Wednesday, October 25, 2006

Strange Fruit

Welcome to "The Gods Are Bored!" We like to think of ourselves as a clearinghouse for all the deities that have been downsized, laid off, and deprived of their benefits due to a theological NAFTA.

With Samhain but a short six days away, we want to introduce you to some ancestors we'd like to entertain in our sacred Gnomehenge next Tuesday night.

Today we're going to talk about a book in which my father's people get a bit of a write-up. A behavioral review, so to speak.

The book is The Chaneysville Incident, by David Bradley. It's a historical novel. It won the prestigious PEN-Faulkner Fiction Prize. Go ahead. You try doing that. See how hard it is.
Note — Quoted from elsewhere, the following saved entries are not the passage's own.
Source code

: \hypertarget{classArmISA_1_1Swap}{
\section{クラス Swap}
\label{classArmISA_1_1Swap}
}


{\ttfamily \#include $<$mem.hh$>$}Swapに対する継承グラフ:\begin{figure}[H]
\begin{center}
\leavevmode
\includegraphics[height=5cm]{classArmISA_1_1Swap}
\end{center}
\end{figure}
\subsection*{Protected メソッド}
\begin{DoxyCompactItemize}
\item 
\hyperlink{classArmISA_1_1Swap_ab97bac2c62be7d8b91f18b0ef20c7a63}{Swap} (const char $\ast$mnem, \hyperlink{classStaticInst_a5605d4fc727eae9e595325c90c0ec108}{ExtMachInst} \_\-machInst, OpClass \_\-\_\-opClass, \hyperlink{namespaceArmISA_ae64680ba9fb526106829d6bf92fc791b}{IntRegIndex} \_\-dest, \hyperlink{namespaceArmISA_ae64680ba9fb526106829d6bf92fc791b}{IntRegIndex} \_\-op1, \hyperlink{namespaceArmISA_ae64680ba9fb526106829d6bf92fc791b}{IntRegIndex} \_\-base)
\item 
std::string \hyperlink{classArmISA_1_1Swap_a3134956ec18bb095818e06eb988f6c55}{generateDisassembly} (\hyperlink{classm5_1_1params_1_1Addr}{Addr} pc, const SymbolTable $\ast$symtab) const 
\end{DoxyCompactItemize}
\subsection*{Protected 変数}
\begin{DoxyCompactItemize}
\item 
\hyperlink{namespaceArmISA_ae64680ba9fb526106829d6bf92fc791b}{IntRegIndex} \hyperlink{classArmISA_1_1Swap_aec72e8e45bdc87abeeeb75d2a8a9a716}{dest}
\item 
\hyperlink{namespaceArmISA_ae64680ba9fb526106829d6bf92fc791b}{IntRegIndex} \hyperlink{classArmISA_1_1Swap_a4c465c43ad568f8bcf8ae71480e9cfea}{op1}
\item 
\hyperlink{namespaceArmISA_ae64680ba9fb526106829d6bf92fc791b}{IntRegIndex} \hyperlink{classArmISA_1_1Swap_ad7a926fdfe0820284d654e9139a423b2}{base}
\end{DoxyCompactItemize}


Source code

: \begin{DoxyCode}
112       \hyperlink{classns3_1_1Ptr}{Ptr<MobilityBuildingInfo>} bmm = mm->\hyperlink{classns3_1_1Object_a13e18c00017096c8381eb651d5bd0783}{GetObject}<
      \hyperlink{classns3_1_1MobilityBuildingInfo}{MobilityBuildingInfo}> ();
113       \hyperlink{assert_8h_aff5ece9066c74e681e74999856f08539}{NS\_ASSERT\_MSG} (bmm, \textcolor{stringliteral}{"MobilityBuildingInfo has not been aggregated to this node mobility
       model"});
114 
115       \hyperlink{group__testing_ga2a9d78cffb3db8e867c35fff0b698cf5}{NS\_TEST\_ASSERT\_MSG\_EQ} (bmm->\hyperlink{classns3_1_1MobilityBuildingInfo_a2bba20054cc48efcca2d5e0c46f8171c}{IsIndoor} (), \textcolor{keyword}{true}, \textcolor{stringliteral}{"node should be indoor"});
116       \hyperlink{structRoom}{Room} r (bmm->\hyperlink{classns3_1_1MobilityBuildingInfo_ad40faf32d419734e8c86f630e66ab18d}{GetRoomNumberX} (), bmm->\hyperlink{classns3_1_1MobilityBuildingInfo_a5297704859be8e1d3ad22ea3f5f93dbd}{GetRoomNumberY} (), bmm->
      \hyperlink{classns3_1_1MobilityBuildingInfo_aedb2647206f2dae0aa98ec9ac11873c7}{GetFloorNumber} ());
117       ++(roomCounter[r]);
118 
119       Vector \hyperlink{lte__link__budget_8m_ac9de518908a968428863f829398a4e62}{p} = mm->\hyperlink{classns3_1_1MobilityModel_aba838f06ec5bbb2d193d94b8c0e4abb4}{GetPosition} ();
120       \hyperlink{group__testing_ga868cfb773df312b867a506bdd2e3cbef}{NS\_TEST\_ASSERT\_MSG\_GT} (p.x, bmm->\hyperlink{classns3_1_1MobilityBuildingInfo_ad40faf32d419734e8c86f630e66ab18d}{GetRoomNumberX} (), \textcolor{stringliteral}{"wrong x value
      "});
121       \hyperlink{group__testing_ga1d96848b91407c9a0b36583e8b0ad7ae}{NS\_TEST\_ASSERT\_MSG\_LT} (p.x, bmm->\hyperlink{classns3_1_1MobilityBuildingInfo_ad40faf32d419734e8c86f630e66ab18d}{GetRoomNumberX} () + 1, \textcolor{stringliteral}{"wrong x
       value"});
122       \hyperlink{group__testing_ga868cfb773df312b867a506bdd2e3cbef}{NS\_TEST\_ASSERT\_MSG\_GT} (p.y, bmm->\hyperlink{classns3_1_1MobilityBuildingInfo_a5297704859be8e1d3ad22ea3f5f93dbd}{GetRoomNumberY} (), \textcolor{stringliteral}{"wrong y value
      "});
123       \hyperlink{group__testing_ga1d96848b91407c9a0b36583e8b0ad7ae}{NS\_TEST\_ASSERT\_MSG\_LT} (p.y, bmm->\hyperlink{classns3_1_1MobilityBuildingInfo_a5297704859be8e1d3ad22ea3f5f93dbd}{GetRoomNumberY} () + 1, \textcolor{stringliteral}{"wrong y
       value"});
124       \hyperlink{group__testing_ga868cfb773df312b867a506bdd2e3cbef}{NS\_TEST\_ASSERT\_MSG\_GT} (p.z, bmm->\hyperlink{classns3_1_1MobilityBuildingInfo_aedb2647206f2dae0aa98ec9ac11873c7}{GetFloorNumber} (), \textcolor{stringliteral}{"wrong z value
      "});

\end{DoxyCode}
The novel is about an intelligent, troubled African American man who is trying to figure out why his father committed suicide on a remote mountain farm in southern Bedford County, Pennsylvania.

Actually, The Chaneysville Incident is based on a true story. The "incident" in question really happened. And the remote mountain farm belonged to my great-great-great grandfather. My great-grandmother was born there.

In the ancient days of g-g-g-Granpaw, it was customary to bury people in a plot on the farm. A few ancient generations of Dad's people are interred in the little farm cemetery, hard by a creek in Bedford County.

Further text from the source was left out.